**Information supplied**:
BEGIN

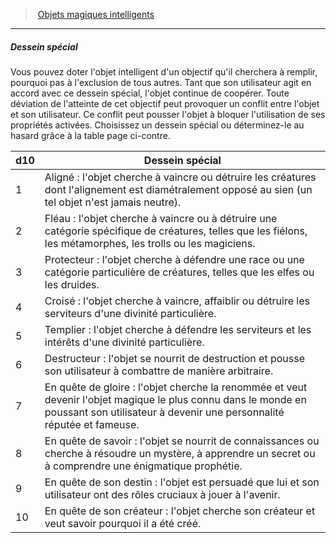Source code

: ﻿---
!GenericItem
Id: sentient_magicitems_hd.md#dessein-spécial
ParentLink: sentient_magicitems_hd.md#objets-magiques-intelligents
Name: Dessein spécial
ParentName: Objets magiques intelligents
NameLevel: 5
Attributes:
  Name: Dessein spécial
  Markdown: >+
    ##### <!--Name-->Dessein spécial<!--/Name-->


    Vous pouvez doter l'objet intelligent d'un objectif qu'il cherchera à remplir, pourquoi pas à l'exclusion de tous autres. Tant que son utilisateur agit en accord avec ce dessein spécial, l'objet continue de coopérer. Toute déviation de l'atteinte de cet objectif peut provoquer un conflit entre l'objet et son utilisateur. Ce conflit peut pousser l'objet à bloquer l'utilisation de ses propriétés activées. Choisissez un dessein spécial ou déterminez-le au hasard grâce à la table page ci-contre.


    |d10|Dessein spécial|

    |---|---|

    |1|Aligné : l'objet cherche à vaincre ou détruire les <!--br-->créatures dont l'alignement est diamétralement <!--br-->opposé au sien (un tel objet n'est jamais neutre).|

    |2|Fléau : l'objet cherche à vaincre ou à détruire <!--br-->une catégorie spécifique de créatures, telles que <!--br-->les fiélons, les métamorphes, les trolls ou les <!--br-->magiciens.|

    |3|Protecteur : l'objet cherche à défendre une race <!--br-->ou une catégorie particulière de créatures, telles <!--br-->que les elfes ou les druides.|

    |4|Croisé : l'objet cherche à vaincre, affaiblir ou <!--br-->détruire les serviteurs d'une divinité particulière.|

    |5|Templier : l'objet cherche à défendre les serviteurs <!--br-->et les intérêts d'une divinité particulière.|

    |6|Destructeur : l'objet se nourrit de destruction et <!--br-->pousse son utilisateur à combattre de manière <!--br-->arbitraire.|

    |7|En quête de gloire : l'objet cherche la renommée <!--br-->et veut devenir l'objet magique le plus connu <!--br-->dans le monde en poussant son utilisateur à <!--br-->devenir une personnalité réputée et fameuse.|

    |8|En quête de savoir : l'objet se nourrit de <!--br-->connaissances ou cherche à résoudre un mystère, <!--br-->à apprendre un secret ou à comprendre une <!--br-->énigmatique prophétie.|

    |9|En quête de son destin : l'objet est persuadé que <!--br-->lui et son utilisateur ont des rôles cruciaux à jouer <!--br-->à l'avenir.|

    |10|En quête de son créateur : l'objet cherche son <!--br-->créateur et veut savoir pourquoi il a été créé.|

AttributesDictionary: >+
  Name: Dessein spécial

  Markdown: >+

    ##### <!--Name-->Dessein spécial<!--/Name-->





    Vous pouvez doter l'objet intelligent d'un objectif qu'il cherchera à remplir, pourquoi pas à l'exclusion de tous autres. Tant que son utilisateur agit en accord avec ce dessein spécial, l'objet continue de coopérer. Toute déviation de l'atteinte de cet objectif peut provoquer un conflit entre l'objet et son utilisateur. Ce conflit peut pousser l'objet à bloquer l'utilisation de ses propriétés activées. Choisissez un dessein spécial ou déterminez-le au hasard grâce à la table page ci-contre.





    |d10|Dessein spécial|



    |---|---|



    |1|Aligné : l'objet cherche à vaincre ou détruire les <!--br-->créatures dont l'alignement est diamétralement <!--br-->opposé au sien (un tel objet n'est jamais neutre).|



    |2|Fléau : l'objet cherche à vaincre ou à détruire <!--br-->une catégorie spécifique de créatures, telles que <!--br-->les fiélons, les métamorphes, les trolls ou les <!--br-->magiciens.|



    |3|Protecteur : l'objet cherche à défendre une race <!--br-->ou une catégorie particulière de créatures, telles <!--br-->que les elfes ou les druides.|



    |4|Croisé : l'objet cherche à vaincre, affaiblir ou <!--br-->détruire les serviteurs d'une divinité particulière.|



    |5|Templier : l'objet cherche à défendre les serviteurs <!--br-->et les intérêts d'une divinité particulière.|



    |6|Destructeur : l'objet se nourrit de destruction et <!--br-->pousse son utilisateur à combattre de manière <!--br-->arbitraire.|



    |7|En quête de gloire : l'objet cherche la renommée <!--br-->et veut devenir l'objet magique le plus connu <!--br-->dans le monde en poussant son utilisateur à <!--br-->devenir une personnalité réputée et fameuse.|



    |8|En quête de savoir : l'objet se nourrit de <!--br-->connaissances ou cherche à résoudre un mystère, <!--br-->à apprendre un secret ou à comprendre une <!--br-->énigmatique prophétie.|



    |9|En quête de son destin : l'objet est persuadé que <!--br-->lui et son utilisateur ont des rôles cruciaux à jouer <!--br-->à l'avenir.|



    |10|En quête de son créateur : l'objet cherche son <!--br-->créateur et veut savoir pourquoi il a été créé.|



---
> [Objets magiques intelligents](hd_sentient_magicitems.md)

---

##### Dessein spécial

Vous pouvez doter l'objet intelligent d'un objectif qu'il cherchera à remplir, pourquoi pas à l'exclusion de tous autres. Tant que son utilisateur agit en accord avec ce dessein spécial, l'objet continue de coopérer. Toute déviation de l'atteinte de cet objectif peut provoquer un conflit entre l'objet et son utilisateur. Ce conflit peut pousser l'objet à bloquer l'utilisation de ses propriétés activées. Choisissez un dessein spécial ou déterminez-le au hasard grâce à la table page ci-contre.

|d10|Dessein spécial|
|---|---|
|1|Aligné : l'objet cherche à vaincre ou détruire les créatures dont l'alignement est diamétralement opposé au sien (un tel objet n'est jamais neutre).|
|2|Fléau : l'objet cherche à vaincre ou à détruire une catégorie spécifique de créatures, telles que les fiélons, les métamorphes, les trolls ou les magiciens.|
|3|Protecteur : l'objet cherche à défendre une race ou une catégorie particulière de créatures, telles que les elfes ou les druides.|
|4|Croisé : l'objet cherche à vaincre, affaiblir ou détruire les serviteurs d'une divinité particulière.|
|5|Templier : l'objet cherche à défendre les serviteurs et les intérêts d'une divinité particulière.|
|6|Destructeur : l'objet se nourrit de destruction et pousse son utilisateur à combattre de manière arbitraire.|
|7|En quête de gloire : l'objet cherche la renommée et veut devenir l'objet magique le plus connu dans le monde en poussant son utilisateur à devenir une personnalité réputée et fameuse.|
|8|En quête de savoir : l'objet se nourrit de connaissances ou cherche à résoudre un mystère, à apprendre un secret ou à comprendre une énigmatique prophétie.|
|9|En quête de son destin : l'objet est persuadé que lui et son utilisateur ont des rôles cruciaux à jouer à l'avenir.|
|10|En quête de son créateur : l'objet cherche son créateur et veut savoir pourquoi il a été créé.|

END
BEGIN

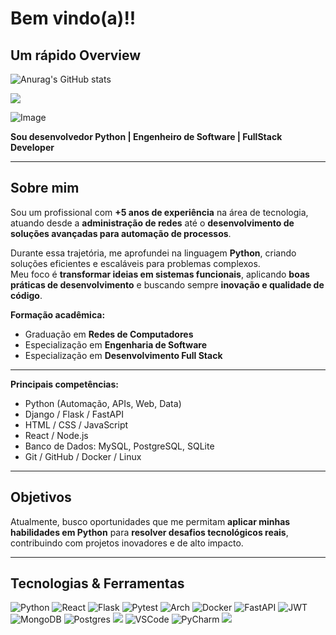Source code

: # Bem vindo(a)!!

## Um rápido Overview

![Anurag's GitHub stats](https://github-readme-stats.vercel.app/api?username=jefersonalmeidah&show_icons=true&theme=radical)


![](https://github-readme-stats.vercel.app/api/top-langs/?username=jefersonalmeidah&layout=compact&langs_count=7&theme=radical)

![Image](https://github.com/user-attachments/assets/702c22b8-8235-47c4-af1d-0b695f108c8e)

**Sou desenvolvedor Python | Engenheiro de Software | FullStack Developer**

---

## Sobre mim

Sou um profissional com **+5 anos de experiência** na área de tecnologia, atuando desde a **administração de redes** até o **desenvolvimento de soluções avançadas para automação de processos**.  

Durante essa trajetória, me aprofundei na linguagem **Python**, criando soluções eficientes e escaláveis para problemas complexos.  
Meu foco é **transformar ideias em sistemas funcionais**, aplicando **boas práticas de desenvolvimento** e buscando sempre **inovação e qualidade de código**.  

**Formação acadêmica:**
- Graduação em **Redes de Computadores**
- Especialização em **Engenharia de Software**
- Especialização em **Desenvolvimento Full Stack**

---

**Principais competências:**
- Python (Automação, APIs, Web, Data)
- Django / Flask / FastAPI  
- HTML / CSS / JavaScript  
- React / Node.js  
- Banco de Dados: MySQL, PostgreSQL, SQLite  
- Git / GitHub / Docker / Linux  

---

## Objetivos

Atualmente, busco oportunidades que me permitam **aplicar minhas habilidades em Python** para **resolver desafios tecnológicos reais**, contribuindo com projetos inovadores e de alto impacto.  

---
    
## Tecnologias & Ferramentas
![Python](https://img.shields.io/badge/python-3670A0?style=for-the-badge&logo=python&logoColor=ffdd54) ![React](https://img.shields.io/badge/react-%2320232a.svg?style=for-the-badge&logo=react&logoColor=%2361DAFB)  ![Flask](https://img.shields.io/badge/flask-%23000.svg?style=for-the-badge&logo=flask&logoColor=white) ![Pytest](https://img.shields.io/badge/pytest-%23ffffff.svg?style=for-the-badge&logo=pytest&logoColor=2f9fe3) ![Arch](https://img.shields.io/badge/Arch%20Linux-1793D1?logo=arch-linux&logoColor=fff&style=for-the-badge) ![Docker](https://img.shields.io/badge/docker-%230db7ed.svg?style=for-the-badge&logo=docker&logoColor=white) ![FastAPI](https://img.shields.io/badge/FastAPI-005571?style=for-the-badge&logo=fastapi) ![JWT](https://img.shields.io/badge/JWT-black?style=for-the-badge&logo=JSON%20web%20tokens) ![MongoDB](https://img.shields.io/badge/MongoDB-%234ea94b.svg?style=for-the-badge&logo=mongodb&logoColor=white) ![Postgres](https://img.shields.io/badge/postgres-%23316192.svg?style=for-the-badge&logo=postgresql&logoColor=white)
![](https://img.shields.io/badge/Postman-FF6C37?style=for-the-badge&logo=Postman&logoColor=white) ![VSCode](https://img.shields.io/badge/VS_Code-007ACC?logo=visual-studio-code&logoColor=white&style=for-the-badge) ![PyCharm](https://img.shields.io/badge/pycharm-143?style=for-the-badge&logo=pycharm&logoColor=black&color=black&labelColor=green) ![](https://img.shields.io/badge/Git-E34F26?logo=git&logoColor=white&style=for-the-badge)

END
BEGIN

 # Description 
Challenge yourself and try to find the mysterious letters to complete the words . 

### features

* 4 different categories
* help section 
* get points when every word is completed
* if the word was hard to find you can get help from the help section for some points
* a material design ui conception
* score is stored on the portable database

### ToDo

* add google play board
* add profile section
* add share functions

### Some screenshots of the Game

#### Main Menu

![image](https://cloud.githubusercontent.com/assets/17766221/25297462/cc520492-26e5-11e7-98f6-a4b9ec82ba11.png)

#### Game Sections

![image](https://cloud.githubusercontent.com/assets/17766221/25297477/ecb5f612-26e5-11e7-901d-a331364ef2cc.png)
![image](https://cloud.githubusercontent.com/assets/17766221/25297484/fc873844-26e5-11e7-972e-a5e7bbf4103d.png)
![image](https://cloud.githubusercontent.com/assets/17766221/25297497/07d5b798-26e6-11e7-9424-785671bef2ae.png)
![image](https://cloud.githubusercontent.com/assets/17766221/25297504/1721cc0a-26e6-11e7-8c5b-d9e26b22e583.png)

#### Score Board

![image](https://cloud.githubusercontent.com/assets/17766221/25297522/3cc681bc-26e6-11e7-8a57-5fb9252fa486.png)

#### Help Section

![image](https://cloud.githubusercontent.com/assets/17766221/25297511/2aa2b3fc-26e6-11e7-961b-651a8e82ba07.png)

END

**Activity**: Extract from the listing above the lines between the line containing "- React / Node.js" and the line containing "## Tecnologias & Ferramentas", keeping both of those lines. Output nothing else.

**Answer space**:
- React / Node.js  
- Banco de Dados: MySQL, PostgreSQL, SQLite  
- Git / GitHub / Docker / Linux  

---

## Objetivos

Atualmente, busco oportunidades que me permitam **aplicar minhas habilidades em Python** para **resolver desafios tecnológicos reais**, contribuindo com projetos inovadores e de alto impacto.  

---
    
## Tecnologias & Ferramentas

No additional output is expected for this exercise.